For one thing, it conveniently forgets the fact that book publishing has been earmarked for catastrophe since home cassette taping was the scourge of CD sales. In fact some recent digging has found the books were being dismissed with the advent of the gramophone (more of that in later posts).
Despite its frequent demise, publishing has taken a resolutely different path to other recently digitised industries. CD-to-mp3 is not the same shift as book-to-ebook. This is not a VHS versus Beta winner-takes-all format war. Sure, Jeff Bezos is predicting the end of the book (or something), but then he would, wouldn't he?* Reality is much more complicated than regurgitated PR.
Book sales are falling and ebook sales are rising, but the two are not as closely related as one might assume. This article ignores the larger complexities at play in favour of an overly simplified demonisation of some new-fangled thingo.
Incidentally, the fact that a typo crept into the article (the unfortunate 'hind quarters' of copyright) tends to undermine its academic authority. What was that about sound quality versus editorial quality?
It's nice to know some people are fired up because of a deep and abiding love for their books, but a passionate defense of the printed word on a page adds nothing to the discussion.

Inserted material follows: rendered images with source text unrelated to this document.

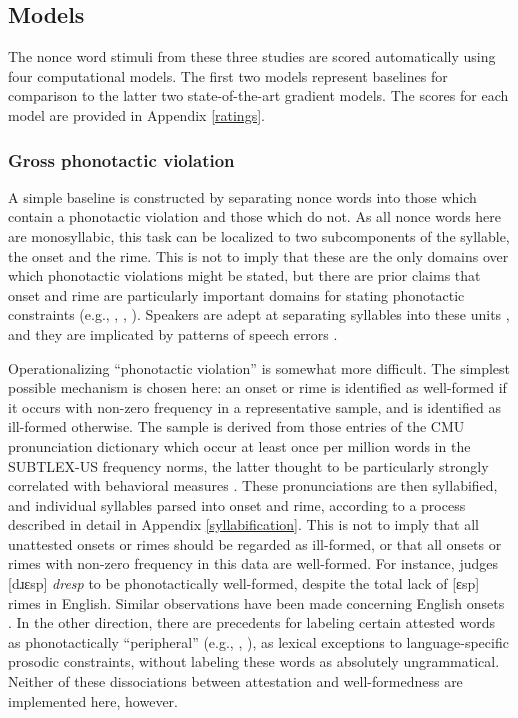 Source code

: \subsection{Models}

The nonce word stimuli from these three studies are scored automatically using four computational models. The first two models represent baselines for comparison to the latter two state-of-the-art gradient models. The scores for each model are provided in Appendix \ref{ratings}.

\subsubsection{Gross phonotactic violation}

A simple baseline is constructed by separating nonce words into those which contain a phonotactic violation and those which do not. As all nonce words here are monosyllabic, this task can be localized to two subcomponents of the syllable, the onset and the rime. This is not to imply that these are the only domains over which phonotactic violations might be stated, but there are prior claims that onset and rime are particularly important domains for stating phonotactic constraints (e.g., \citealt{Fudge1969}, \citealt{Kessler1997}, \citealt{Treiman2000}). Speakers are adept at separating syllables into these units \citep{Treiman1983,Treiman1986,Treiman1995}, and they are implicated by patterns of speech errors \citep{Fowler1987,Fowler1993}.

Operationalizing ``phonotactic violation'' is somewhat more difficult. The simplest possible mechanism is chosen here: an onset or rime is identified as well-formed if it occurs with non-zero frequency in a representative sample, and is identified as ill-formed otherwise. The sample is derived from those entries of the CMU pronunciation dictionary which occur at least once per million words in the SUBTLEX-US frequency norms, the latter thought to be particularly strongly correlated with behavioral measures \citep{Brysbaert2009}. These pronunciations are then syllabified, and individual syllables parsed into onset and rime, according to a process described in detail in Appendix \ref{syllabification}. This is not to imply that all unattested onsets or rimes should be regarded as ill-formed, or that all onsets or rimes with non-zero frequency in this data are well-formed. For instance, \citet{Albright2009a} judges [dɹɛsp] \emph{dresp} to be phonotactically well-formed, despite the total lack of [ɛsp] rimes in English. Similar observations have been made concerning English onsets \citep[e.g.,][]{Cairns1972,Moreton2002}. In the other direction, there are precedents for labeling certain attested words as phonotactically ``peripheral'' (e.g., \citealt{Myers1987}, \citealt{Borowsky1989}), as lexical exceptions to language-specific prosodic constraints, without labeling these words as absolutely ungrammatical. Neither of these dissociations between attestation and well-formedness are implemented here, however.


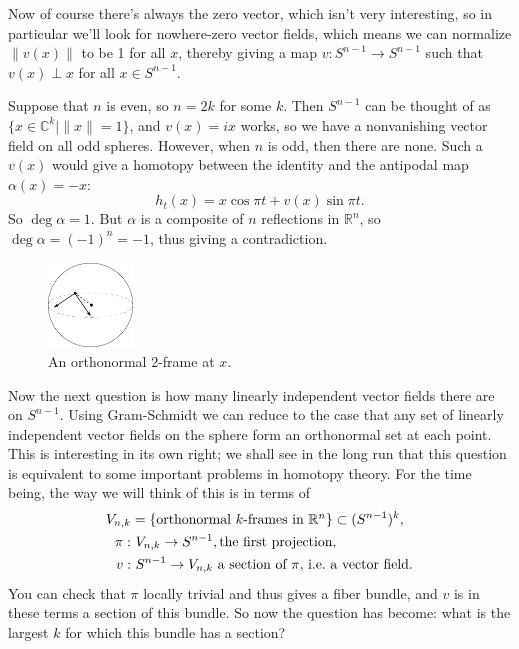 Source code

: \documentclass{article}
\newcommand{\C}{\mathbb{C}}
\newcommand{\R}{\mathbb{R}}
\begin{document}
Now of course there's always the zero vector, which isn't very interesting, so in particular we'll look for nowhere-zero vector fields, which means we can normalize $\|v(x)\|$ to be 1 for all $x$, thereby giving a map $v: S^{n-1} \to S^{n-1}$ such that $v(x) \perp x$ for all $x \in S^{n-1}$. %

Suppose that $n$ is even, so $n = 2k$ for some $k$.  Then $S^{n-1}$ can be thought of as $\{x \in \C^k \mid \|x\| = 1\}$, and $v(x) = ix$ works, so we have a nonvanishing vector field on all odd spheres.  However, when $n$ is odd, then there are none.  Such a $v(x)$ would give a homotopy between the identity and the antipodal map $\alpha(x) = -x$: \[h_t(x) = x \cos \pi t + v(x) \sin \pi t.\]  So $\deg \alpha = 1$.  But $\alpha$ is a composite of $n$ reflections in $\R^n$, so $\deg \alpha = (-1)^n = -1$, thus giving a contradiction.

\begin{figure}
\centering\includegraphics[width=0.2\textwidth]{figures/fig2.pdf}
\caption{\small An orthonormal $2$-frame at $x$.}
\end{figure}
Now the next question is how many linearly independent vector fields there are on $S^{n-1}$.  Using Gram-Schmidt we can reduce to the case that any set of linearly independent vector fields on the sphere form an orthonormal set at each point.  This is interesting in its own right; we shall see in the long run that this question is equivalent to some important problems in homotopy theory.  For the time being, the way we will think of this is in terms of
\begin{align*}
V_{n, k} & = \{\hbox{orthonormal $k$-frames in $\R^n$}\} \subset (S^{n-1})^k, \\
\pi: &\,\, V_{n, k} \to S^{n-1}, \hbox{the first projection}, \\
v: &\,\, S^{n-1} \to V_{n, k}\hbox{ a section of $\pi$, i.e.\ a vector field}.
\end{align*}
You can check that $\pi$ locally trivial and thus gives a fiber bundle, and $v$ is in these terms a section of this bundle.  So now the question has become: what is the largest $k$ for which this bundle has a section?
\end{document}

It merely perpetuates the myth that the book is under threat.
* Actually, Steve Jobs came closer when he declared 'people don't read any more'. This was in 2008, before Apple released the iPad and the iBookstore, and in the context of badmouthing the Kindle.
"It doesn't matter how good or bad the product is, the fact is that people don't read anymore," he said. "Forty percent of the people in the U.S. read one book or less last year. The whole conception is flawed at the top because people don't read anymore."